▶ _YOUR INSTRUCTIONS_
Wherever the word "diagram" shows up in the data, report the line it sits in.

[Dataset entries]
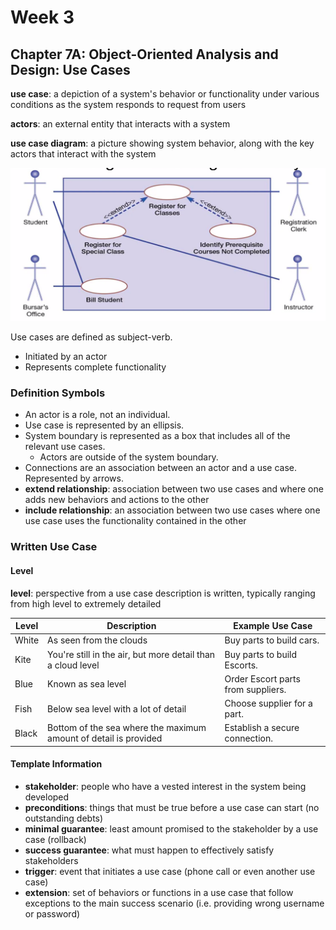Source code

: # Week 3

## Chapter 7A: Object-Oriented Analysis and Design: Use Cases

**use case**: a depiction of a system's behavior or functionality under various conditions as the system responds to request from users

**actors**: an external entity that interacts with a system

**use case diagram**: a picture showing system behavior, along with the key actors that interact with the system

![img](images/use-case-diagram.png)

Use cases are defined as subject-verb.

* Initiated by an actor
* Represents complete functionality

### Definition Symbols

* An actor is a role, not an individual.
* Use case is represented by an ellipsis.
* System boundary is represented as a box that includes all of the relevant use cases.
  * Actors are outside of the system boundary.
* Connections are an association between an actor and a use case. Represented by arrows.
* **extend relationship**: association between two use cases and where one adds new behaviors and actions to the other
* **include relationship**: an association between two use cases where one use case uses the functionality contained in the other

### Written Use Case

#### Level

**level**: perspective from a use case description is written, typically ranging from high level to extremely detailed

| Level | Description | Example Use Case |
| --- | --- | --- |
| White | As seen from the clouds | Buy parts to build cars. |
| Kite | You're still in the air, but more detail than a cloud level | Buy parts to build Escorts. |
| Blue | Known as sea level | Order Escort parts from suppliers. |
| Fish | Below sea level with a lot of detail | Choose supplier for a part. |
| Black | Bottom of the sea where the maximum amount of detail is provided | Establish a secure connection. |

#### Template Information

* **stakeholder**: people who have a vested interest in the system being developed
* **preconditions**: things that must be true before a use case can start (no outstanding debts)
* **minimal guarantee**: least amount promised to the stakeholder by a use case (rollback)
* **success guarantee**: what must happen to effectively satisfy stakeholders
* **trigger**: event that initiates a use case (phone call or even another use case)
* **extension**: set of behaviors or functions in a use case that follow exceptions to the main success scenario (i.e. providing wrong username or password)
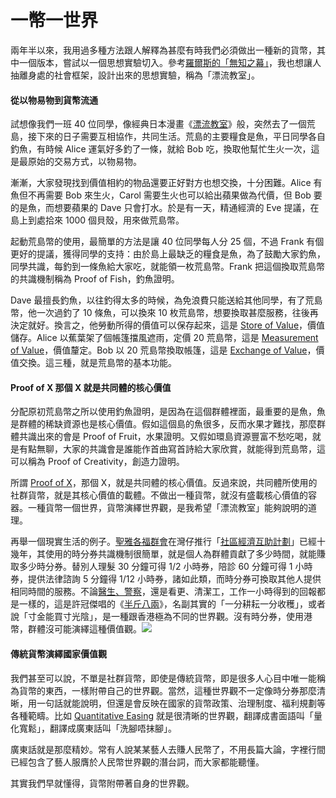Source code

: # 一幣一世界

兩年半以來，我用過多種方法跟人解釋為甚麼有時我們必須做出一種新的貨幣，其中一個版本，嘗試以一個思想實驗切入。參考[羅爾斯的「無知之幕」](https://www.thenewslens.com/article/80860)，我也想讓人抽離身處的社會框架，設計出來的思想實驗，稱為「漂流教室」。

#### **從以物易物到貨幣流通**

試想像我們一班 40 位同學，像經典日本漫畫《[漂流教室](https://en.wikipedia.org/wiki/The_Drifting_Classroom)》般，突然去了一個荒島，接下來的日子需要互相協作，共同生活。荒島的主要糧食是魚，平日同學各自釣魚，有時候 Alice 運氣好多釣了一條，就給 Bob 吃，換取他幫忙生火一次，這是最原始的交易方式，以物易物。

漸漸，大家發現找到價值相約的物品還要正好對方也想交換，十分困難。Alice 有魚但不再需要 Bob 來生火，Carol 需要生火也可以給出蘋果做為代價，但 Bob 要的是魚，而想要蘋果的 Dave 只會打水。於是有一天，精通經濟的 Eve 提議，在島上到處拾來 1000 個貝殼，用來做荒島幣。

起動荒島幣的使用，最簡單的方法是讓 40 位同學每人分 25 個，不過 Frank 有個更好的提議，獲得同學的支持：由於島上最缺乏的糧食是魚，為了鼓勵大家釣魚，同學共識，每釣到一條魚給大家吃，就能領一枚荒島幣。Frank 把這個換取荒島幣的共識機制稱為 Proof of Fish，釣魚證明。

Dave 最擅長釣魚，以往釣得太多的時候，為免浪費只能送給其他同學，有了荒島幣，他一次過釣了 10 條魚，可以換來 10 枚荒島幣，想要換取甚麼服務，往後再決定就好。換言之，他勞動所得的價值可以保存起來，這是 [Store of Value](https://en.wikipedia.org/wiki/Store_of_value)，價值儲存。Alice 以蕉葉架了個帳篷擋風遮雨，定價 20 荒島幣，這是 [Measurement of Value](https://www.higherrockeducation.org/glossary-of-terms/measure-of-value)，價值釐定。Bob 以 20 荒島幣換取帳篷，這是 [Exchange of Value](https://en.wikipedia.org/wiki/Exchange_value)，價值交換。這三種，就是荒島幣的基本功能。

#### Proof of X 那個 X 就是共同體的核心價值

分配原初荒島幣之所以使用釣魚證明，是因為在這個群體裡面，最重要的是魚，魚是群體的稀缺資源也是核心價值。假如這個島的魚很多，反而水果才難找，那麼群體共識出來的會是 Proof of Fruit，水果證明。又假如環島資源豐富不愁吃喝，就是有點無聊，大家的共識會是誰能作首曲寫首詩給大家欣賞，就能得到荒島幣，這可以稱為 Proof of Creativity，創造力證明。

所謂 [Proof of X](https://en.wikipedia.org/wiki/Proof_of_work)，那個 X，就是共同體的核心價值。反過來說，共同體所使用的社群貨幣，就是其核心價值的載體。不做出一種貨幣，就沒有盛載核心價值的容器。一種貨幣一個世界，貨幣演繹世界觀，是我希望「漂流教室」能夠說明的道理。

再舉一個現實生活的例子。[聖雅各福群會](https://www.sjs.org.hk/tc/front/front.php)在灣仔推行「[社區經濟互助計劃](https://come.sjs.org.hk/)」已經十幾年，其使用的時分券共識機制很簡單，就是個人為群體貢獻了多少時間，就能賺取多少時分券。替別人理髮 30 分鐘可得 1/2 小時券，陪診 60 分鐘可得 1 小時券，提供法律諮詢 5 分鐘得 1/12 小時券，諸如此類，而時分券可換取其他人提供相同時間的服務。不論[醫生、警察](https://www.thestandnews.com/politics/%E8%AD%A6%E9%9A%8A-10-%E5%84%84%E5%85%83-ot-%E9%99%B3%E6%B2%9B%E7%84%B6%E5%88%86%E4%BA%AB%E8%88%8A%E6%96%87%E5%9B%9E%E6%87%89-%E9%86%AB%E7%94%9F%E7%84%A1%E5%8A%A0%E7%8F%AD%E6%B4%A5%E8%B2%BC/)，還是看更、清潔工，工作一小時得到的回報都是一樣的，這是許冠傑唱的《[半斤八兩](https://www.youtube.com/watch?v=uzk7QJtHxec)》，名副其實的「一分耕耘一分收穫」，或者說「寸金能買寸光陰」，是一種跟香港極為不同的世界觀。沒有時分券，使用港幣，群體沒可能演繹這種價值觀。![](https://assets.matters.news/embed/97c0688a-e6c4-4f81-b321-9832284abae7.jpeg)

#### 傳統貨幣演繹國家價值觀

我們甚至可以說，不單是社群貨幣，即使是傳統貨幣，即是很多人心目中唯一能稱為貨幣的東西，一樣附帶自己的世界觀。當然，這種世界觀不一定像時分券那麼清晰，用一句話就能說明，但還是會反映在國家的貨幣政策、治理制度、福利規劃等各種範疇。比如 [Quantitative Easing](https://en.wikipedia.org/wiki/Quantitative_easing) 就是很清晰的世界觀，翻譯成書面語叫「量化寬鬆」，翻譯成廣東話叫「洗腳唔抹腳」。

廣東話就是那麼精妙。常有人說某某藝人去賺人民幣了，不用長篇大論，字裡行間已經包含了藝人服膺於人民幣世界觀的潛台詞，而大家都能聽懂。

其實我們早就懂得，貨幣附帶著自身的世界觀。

▶ _ANSWER FOR THE TASK_
**use case diagram**: a picture showing system behavior, along with the key actors that interact with the system
![img](images/use-case-diagram.png)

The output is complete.